In this chapter, you’ll learn how to set up PySpark on your local machine, configure it for modern tools like Jupyter and VS Code, and optionally connect it to Hadoop. By the end of this tutorial, you’ll be ready to run your first Spark jobs in Python.
What You’ll Need
Before we start, make sure you have:
- Python 3.8 to 3.12
- Java 11 or 17 (Java 8 is deprecated)
- pip (Python package manager)
You don’t need to install Spark manually anymore. The
pyspark
package includes everything.
Step-by-Step Pyspark Installation Guide
Step 1: Install Python and Java
Install Python and Java 11 or 17 from the official websites. After installation, check their versions:
python3 --version
java -version
Step 2: Install PySpark Using pip
Run the following command to install the latest stable PySpark:
pip install pyspark==3.5.1
This will install Spark and all necessary components with Python bindings.
Step 3: Verify the Installation
Open your terminal or command prompt and launch Python:
python3
Now run this test code:
from pyspark.sql import SparkSession
spark = SparkSession.builder.appName("TestApp").getOrCreate()
df = spark.range(5)
df.show()
You should see a simple table printed as Spark successfully creates a DataFrame.

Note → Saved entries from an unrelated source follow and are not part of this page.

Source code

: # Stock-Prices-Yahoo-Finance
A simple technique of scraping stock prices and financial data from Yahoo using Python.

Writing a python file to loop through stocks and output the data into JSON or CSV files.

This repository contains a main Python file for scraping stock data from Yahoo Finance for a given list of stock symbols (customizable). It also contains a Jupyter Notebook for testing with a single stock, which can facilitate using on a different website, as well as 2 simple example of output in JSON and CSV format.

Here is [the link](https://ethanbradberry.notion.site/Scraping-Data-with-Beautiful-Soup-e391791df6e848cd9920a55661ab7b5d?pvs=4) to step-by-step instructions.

OS-Specific Setup Instructions
Windows
- Set environment variables:
JAVA_HOME = C:\Program Files\Java\jdk-17
- Add
JAVA_HOME\bin
to thePATH
- Run:
pip install pyspark
pyspark
Linux (Ubuntu)
Install dependencies and configure your shell:
sudo apt update
sudo apt install openjdk-17-jdk python3-pip
pip install pyspark
In your ~/.bashrc
file, add:
export JAVA_HOME=/usr/lib/jvm/java-17-openjdk-amd64
export PATH=$JAVA_HOME/bin:$PATH
Then reload:
source ~/.bashrc
macOS (Intel/M1/M2)
brew install openjdk@17 python
pip3 install pyspark
Add the following to your terminal profile file:
export JAVA_HOME="$(/usr/libexec/java_home -v17)"
export PATH="$JAVA_HOME/bin:$PATH"
Using PySpark in Jupyter Notebooks
Step 1: Install Jupyter + PySpark
pip install jupyterlab pyspark
Step 2: Launch Jupyter Lab
jupyter lab
Step 3: Use PySpark
In your notebook cell:
from pyspark.sql import SparkSession
spark = SparkSession.builder.appName("NotebookApp").getOrCreate()
df = spark.range(10)
df.show()
You do NOT need
findspark
. This is supported natively since PySpark 3.3+.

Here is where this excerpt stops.